[[ Records for processing open ]]

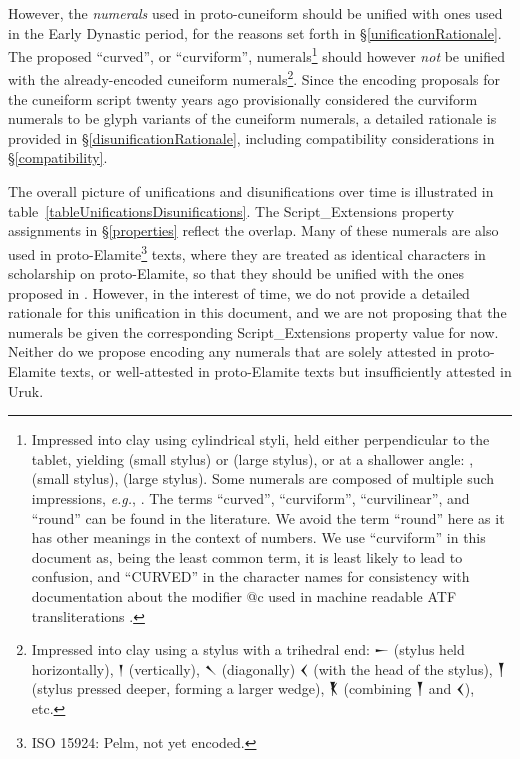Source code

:\documentclass[10pt, a4paper, twoside]{article}
\newcommand\oneAšC{{\proposalfont\symbol{"12550}}} %
\newcommand\oneDišC{{\proposalfont\symbol{"12559}}}
\newcommand\oneUC{{\proposalfont\symbol{"12562}}}
\newcommand\oneŊešTwoC{{\proposalfont\symbol{"1256B}}}
\newcommand\oneŊešʾuC{{\proposalfont\symbol{"12574}}}
\newcommand\oneŠarTwoC{{\proposalfont\symbol{"12579}}}
\newcommand\oneŠarʾuC{{\proposalfont\symbol{"12582}}}
\newcommand{\exempligratia}{\emph{e.g.}}
\begin{document}
However, the \emph{numerals} used in proto-cuneiform should be unified with
ones used in the Early Dynastic period, for the reasons set forth in
§\ref{unificationRationale}.
The proposed ``curved'', or ``curviform'', numerals\footnote{%
Impressed into clay using cylindrical styli,
held either perpendicular to the tablet, yielding
\oneUC{} (small stylus) or
\oneŠarTwoC{} (large stylus),
or at a shallower angle:
\oneAšC, \oneDišC{} (small stylus),
\oneŊešTwoC{} (large stylus).
Some numerals are composed of multiple such impressions,
\exempligratia, \oneŊešʾuC.
The terms ``curved'', ``curviform'', ``curvilinear'', and ``round''
can be found in the literature.
We avoid the term ``round'' here as it has other meanings
in the context of numbers.
We use ``curviform'' in this document as, being the least
common term, it is least likely to lead to confusion,
and ``CURVED'' in the character names for consistency
with documentation about the modifier @c used in machine
readable ATF transliterations \cite{inlineATF}.}
should however \emph{not} be unified with
the already-encoded cuneiform numerals\footnote{%
Impressed into clay using a stylus with a trihedral end:
{\xsuxfont 𒀸} (stylus held horizontally),
{\xsuxfont 𒁹} (vertically),
{\xsuxfont 𒀹} (diagonally)
{\xsuxfont 𒌋} (with the head of the stylus),
{\xsuxfont 𒐕} (stylus pressed deeper, forming a larger wedge),
{\xsuxfont 𒐞} (combining {\xsuxfont 𒐕} and {\xsuxfont 𒌋}), etc.}.
Since the encoding proposals for the cuneiform script
twenty years ago provisionally considered the curviform numerals
to be glyph variants of the cuneiform numerals,
a detailed rationale is provided in §\ref{disunificationRationale},
including compatibility considerations in §\ref{compatibility}.

The overall picture of unifications and disunifications over time is illustrated in table~\ref{tableUnificationsDisunifications}.
The Script\_Extensions property assignments in §\ref{properties} reflect the overlap.
Many of these numerals are also used in proto-Elamite\footnote{ISO 15924: Pelm, not yet encoded.} texts,
where they are treated as identical characters in scholarship on proto-Elamite,
so that they should be unified with the ones proposed in \cite{L2/23-196}.
However, in the interest of time, we do not provide a detailed rationale for this unification in this document,
and we are not proposing that the numerals be given the corresponding Script\_Extensions property value for now.
Neither do we propose encoding any numerals that are solely attested in proto-Elamite texts,
or well-attested in proto-Elamite texts but insufficiently attested in Uruk.
\end{document}
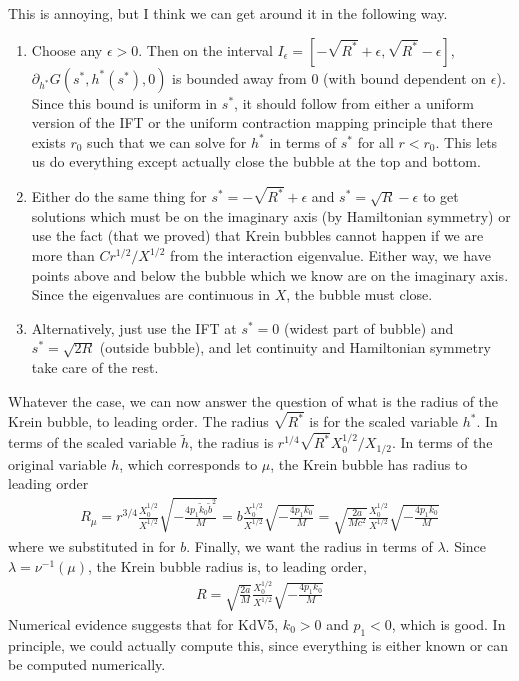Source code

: \documentclass[thesis.tex]{subfiles}
\begin{document}
This is annoying, but I think we can get around it in the following way.
\begin{enumerate}
\item Choose any $\epsilon > 0$. Then on the interval $I_\epsilon = [-\sqrt{R^*} + \epsilon, \sqrt{R^*} - \epsilon]$, $\partial_{h^*} G(s^*, h^*(s^*), 0)$ is bounded away from 0 (with bound dependent on $\epsilon$). Since this bound is uniform in $s^*$, it should follow from either a uniform version of the IFT or the uniform contraction mapping principle that there exists $r_0$ such that we can solve for $h^*$ in terms of $s^*$ for all $r < r_0$. This lets us do everything except actually close the bubble at the top and bottom.

\item Either do the same thing for $s^* = -\sqrt{R^*} + \epsilon$ and $s^* = \sqrt{R} - \epsilon$ to get solutions which must be on the imaginary axis (by Hamiltonian symmetry) or use the fact (that we proved) that Krein bubbles cannot happen if we are more than $C r^{1/2}/X^{1/2}$ from the interaction eigenvalue. Either way, we have points above and below the bubble which we know are on the imaginary axis. Since the eigenvalues are continuous in $X$, the bubble must close.

\item Alternatively, just use the IFT at $s^* = 0$ (widest part of bubble) and $s^* = \sqrt{2R}$ (outside bubble), and let continuity and Hamiltonian symmetry take care of the rest.

\end{enumerate} 

Whatever the case, we can now answer the question of what is the radius of the Krein bubble, to leading order. The radius $\sqrt{R^*}$ is for the scaled variable $h^*$. In terms of the scaled variable $\tilde{h}$, the radius is $r^{1/4} \sqrt{R^*} X_0^{1/2}/X_{1/2}$. In terms of the original variable $h$, which corresponds to $\mu$, the Krein bubble has radius to leading order
\begin{align*}
R_\mu = r^{3/4}\frac{X_0^{1/2}}{X^{1/2}} \sqrt{-\frac{4 p_1 \tilde{k}_0 \tilde{b}^2 }{M}} = b \frac{X_0^{1/2}}{X^{1/2}} \sqrt{-\frac{4 p_1 k_0 }{M}} 
= \sqrt{ \frac{2a}{M c^2} }  \frac{X_0^{1/2}}{X^{1/2}} \sqrt{-\frac{4 p_1 k_0 }{M}} 
\end{align*}
where we substituted in for $b$. Finally, we want the radius in terms of $\lambda$. Since $\lambda = \nu^{-1}(\mu)$, the Krein bubble radius is, to leading order,
\begin{align*}
R = \sqrt{ \frac{2a}{M} }  \frac{X_0^{1/2}}{X^{1/2}} \sqrt{-\frac{4 p_1 k_0 }{M}} 
\end{align*}
Numerical evidence suggests that for KdV5, $k_0 > 0$ and $p_1 < 0$, which is good. In principle, we could actually compute this, since everything is either known or can be computed numerically.
\end{document}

[[ Records for processing closed ]]

> [Task objective]
Which lines of the data include the string "emph"? Copy each of them.

> [Response]
\newcommand{\exempligratia}{\emph{e.g.}}
However, the \emph{numerals} used in proto-cuneiform should be unified with
should however \emph{not} be unified with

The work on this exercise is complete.